The rotational spectrum of the FeCO radical has been observed by using a Fabry–Perot type Fourier-transform microwave spectrometer combined with a pulsed discharge nozzle. The radicals have been generated by a discharge of Fe(CO)5 diluted in Ar, and subsequently cooled down to a few kelvins in a supersonic free jet. Four spectral lines observed in the 8.5–35.5 GHz region have been assigned to the transitions in the Ω=0 spin component of 56FeCO, the most abundant isotopic species, in the 3Σ− electronic ground state, and analyzed to obtain the spectroscopic constants. Transitions in the Ω=±1 spin components have not been detected due to the small population in these levels.
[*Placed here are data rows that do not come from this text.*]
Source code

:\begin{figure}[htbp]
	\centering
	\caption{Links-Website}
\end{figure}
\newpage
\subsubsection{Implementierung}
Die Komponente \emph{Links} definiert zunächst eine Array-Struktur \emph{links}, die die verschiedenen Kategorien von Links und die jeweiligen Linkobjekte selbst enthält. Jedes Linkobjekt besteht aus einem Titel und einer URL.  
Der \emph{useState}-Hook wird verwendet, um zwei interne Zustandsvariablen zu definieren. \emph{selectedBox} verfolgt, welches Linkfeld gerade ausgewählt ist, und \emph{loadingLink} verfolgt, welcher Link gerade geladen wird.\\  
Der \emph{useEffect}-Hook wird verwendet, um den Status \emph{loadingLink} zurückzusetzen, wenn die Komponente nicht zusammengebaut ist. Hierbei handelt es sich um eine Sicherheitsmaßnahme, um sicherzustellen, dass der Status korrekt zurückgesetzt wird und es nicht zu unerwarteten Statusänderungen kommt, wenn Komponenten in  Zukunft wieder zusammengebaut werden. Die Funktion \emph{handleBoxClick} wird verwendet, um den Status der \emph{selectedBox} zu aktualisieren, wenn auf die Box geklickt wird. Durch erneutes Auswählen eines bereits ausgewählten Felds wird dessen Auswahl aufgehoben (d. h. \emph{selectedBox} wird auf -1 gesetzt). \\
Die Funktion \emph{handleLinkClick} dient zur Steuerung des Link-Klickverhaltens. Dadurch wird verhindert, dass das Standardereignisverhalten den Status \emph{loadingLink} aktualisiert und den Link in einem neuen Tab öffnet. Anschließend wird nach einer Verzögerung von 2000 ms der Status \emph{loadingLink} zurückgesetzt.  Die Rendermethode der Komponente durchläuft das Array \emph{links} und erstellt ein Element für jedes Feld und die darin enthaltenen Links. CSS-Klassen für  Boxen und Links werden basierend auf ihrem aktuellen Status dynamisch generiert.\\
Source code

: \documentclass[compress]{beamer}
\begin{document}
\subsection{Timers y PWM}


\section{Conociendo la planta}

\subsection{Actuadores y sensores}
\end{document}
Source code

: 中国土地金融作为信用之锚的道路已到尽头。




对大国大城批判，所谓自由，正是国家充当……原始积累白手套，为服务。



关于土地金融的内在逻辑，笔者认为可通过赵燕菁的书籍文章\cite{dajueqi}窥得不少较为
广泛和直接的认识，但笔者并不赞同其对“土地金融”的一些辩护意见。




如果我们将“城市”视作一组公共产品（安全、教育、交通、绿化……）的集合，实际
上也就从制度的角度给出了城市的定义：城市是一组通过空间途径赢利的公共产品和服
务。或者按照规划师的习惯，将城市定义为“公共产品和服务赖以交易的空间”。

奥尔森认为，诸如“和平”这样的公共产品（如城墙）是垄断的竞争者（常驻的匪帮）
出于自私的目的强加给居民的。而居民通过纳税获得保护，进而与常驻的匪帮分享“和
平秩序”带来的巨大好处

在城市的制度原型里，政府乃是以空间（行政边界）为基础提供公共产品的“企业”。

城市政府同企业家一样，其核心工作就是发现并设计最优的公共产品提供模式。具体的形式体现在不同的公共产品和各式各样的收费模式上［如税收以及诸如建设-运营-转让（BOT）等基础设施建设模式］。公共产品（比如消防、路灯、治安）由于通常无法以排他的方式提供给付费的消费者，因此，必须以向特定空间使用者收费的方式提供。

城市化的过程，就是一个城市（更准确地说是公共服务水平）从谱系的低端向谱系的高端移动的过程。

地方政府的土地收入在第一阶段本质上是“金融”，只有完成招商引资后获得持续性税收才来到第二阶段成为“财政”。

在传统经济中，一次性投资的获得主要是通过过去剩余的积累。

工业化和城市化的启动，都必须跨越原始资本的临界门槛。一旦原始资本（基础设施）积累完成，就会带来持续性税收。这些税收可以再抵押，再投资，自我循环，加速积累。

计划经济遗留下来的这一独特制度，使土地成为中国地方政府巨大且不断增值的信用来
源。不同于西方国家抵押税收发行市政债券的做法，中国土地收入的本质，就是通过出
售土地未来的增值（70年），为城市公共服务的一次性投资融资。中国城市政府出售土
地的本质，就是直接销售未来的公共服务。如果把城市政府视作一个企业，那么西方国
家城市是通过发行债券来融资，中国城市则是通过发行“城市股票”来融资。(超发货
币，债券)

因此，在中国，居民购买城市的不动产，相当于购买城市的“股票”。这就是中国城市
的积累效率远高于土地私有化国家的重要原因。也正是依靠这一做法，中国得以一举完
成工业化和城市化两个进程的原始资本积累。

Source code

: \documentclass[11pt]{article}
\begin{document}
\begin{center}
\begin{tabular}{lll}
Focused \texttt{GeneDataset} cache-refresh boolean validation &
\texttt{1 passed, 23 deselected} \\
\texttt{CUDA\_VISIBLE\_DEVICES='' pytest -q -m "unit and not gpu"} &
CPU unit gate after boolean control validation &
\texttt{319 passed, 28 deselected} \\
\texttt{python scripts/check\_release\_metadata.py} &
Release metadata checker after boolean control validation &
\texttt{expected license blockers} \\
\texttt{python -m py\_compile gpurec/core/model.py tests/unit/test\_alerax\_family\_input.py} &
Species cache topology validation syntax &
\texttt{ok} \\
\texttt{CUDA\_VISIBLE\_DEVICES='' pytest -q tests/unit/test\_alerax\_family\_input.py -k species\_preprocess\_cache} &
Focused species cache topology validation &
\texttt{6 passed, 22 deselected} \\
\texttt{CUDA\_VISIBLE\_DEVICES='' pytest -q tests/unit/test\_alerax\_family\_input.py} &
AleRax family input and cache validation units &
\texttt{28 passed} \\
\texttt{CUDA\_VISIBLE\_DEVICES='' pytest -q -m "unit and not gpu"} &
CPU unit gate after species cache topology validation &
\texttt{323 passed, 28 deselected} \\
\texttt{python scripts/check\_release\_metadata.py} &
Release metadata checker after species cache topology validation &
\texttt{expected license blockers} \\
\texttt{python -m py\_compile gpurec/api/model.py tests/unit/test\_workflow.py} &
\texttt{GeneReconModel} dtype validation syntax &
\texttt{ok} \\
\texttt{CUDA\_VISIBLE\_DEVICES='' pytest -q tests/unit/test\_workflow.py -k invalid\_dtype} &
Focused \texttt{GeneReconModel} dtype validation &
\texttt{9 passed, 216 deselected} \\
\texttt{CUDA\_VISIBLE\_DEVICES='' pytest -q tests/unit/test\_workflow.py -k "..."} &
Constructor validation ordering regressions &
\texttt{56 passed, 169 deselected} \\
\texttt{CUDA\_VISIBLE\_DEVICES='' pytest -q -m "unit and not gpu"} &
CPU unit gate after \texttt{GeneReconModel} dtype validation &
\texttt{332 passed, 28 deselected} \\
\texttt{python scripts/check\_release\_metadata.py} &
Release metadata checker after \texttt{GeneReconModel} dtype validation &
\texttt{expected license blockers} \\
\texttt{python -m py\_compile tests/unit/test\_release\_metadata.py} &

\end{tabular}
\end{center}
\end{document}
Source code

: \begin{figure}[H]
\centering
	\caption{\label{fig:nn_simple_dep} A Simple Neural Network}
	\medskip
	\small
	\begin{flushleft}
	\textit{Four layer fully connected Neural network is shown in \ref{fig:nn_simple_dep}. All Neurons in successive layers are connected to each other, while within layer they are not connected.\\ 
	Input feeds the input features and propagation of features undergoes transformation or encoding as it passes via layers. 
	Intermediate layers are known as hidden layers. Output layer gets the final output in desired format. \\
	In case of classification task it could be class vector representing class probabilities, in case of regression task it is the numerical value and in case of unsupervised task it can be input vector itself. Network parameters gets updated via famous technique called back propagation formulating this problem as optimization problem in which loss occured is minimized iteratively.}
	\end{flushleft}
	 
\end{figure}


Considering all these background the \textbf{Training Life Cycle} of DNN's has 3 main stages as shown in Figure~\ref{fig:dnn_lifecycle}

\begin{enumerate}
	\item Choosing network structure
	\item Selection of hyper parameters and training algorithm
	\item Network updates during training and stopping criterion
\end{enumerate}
Spectra of other four isotopic species, 54FeCO, 57FeCO, Fe13CO, and Fe13C18O, have also been observed to confirm the identification of the species, yielding the substituted coordinates of the molecule. The determined Fe–C bond length [rs(Fe–C)=1.727 Å] is about 0.1 Å shorter than that of Fe(CO)5, but the C–O bond length [rs(C–O)=1.160 Å] is almost the same as that of Fe(CO)5, which indicates stronger Fe–CO bonding than that of Fe(CO)5. We have searched for the 34 GHz transition of the radical toward several molecular clouds on various evolutionary stages by using the Nobeyama 45 m radio telescope. The signal of this radical was not detected with rms noise level of 10 mK, which gives an upper limit for the molecular column density of (2–4)×1012 cm−2.